Last week we covered a Social Security Disability appeals case in which a SSI applicant challenged an ALJ’s adverse credibility determination. An appeals court declined to challenge the ALJ’s analysis of the man’s medical record but noted that the ALJ’s failure to obtain the man’s VA disability rating was an error which warranted a reversal of the ALJ’s decision.
The Social Security Administration is not required to reach the identical result of the VA, but administrative law judges are required to consider the VA’s disability findings in a case and give “great weight” to a VA determination of disability. The VA disability evaluation process does differ slightly from the SSA process, which is why the SSA does not require ALJs to give complete deference to the VA’s determination.

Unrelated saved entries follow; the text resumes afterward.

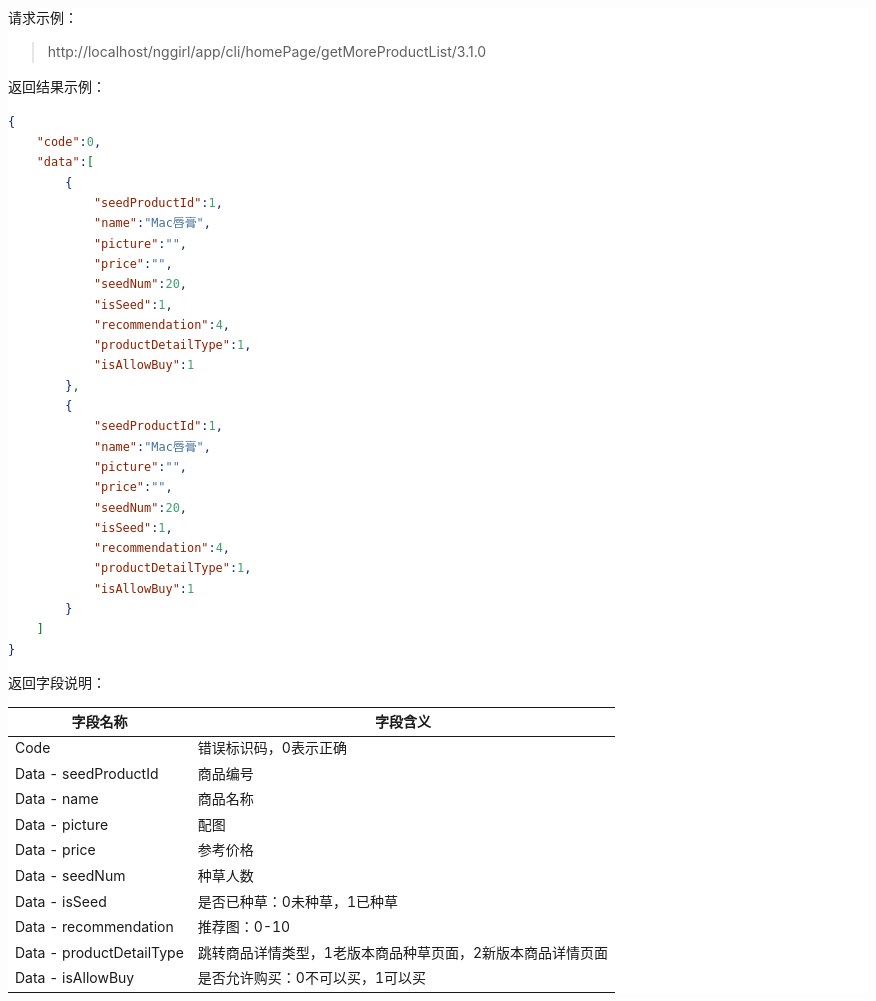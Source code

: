 
请求示例：
> http://localhost/nggirl/app/cli/homePage/getMoreProductList/3.1.0

返回结果示例：
```json
{
    "code":0,
    "data":[
        {
            "seedProductId":1,
            "name":"Mac唇膏",
            "picture":"",
            "price":"",
            "seedNum":20,
            "isSeed":1,
            "recommendation":4,
            "productDetailType":1,
            "isAllowBuy":1
        },
        {
            "seedProductId":1,
            "name":"Mac唇膏",
            "picture":"",
            "price":"",
            "seedNum":20,
            "isSeed":1,
            "recommendation":4,
            "productDetailType":1,
            "isAllowBuy":1
        }
    ]
}
```
返回字段说明：

|字段名称|字段含义|
|---|---|
|Code|错误标识码，0表示正确|
|Data - seedProductId|商品编号|
|Data - name|商品名称|
|Data - picture|配图|
|Data - price|参考价格|
|Data - seedNum|种草人数|
|Data - isSeed|是否已种草：0未种草，1已种草|
|Data - recommendation|推荐图：0-10|
|Data - productDetailType|跳转商品详情类型，1老版本商品种草页面，2新版本商品详情页面|
|Data - isAllowBuy|是否允许购买：0不可以买，1可以买|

There are times however when the facts of a particular case may warrant the ALJ to give less weight to the VA determination of disability. There are also situations when the VA gives a partial determination of disability. In order to receive Social Security Disability benefits a person must no longer be able to work. A partial disability finding by the VA can undercut any SSDI or SSI application because the partial disability finding may support a determination that an individual is able to perform some work.
The context of the SSI appeal which we discussed last week, the ALJ’s failure to obtain the VA disability rating of the applicant was considered reversible error. The court found that the ALJ was aware that the applicant likely had a VA disability rating and therefore the ALJ had a duty to inquire into what the rating was in order t fully develop the medical record.